RECORDS SUPPLIED |
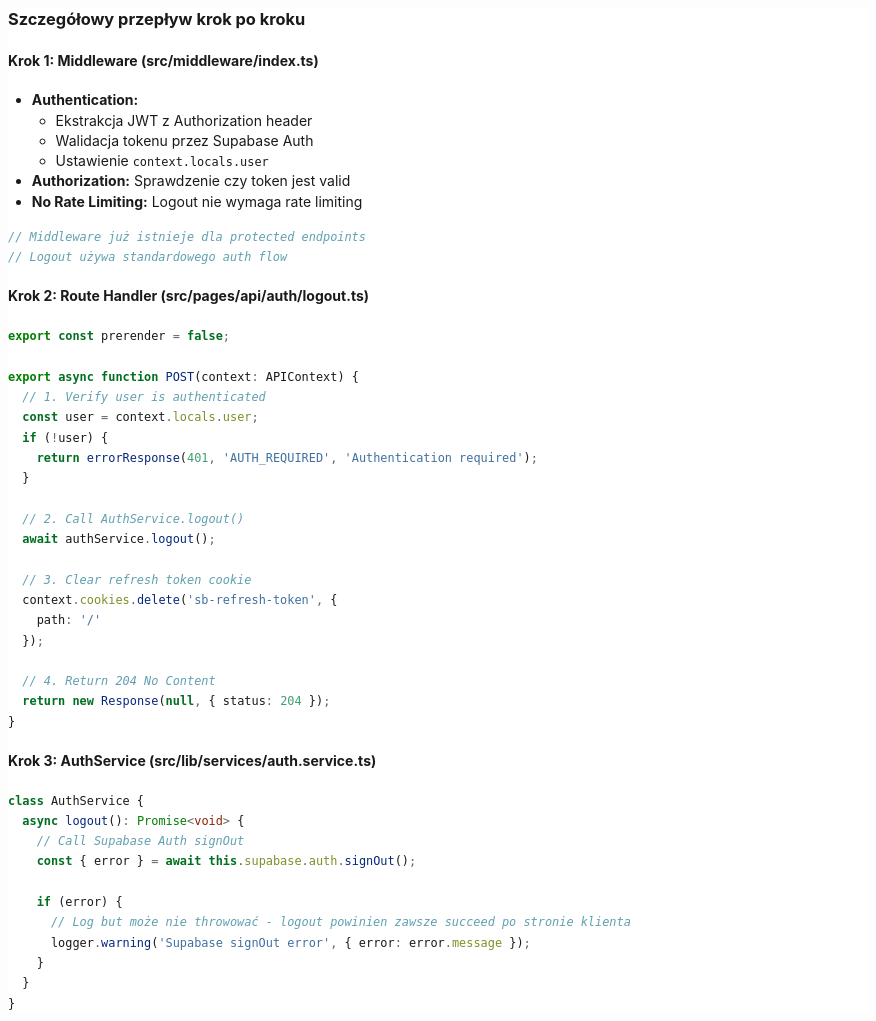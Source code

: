 ### Szczegółowy przepływ krok po kroku

#### Krok 1: Middleware (src/middleware/index.ts)
- **Authentication:** 
  - Ekstrakcja JWT z Authorization header
  - Walidacja tokenu przez Supabase Auth
  - Ustawienie `context.locals.user`
- **Authorization:** Sprawdzenie czy token jest valid
- **No Rate Limiting:** Logout nie wymaga rate limiting

```typescript
// Middleware już istnieje dla protected endpoints
// Logout używa standardowego auth flow
```

#### Krok 2: Route Handler (src/pages/api/auth/logout.ts)
```typescript
export const prerender = false;

export async function POST(context: APIContext) {
  // 1. Verify user is authenticated
  const user = context.locals.user;
  if (!user) {
    return errorResponse(401, 'AUTH_REQUIRED', 'Authentication required');
  }
  
  // 2. Call AuthService.logout()
  await authService.logout();
  
  // 3. Clear refresh token cookie
  context.cookies.delete('sb-refresh-token', {
    path: '/'
  });
  
  // 4. Return 204 No Content
  return new Response(null, { status: 204 });
}
```

#### Krok 3: AuthService (src/lib/services/auth.service.ts)
```typescript
class AuthService {
  async logout(): Promise<void> {
    // Call Supabase Auth signOut
    const { error } = await this.supabase.auth.signOut();
    
    if (error) {
      // Log but może nie throwować - logout powinien zawsze succeed po stronie klienta
      logger.warning('Supabase signOut error', { error: error.message });
    }
  }
}
```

ASSIGNED TASK | Please copy the lines above exactly as written, apart from any pictures.

WRITTEN ANSWER |
Source code

: ### Szczegółowy przepływ krok po kroku

#### Krok 1: Middleware (src/middleware/index.ts)
- **Authentication:** 
  - Ekstrakcja JWT z Authorization header
  - Walidacja tokenu przez Supabase Auth
  - Ustawienie `context.locals.user`
- **Authorization:** Sprawdzenie czy token jest valid
- **No Rate Limiting:** Logout nie wymaga rate limiting

```typescript
// Middleware już istnieje dla protected endpoints
// Logout używa standardowego auth flow
```

#### Krok 2: Route Handler (src/pages/api/auth/logout.ts)
```typescript
export const prerender = false;

export async function POST(context: APIContext) {
  // 1. Verify user is authenticated
  const user = context.locals.user;
  if (!user) {
    return errorResponse(401, 'AUTH_REQUIRED', 'Authentication required');
  }
  
  // 2. Call AuthService.logout()
  await authService.logout();
  
  // 3. Clear refresh token cookie
  context.cookies.delete('sb-refresh-token', {
    path: '/'
  });
  
  // 4. Return 204 No Content
  return new Response(null, { status: 204 });
}
```

#### Krok 3: AuthService (src/lib/services/auth.service.ts)
```typescript
class AuthService {
  async logout(): Promise<void> {
    // Call Supabase Auth signOut
    const { error } = await this.supabase.auth.signOut();
    
    if (error) {
      // Log but może nie throwować - logout powinien zawsze succeed po stronie klienta
      logger.warning('Supabase signOut error', { error: error.message });
    }
  }
}
```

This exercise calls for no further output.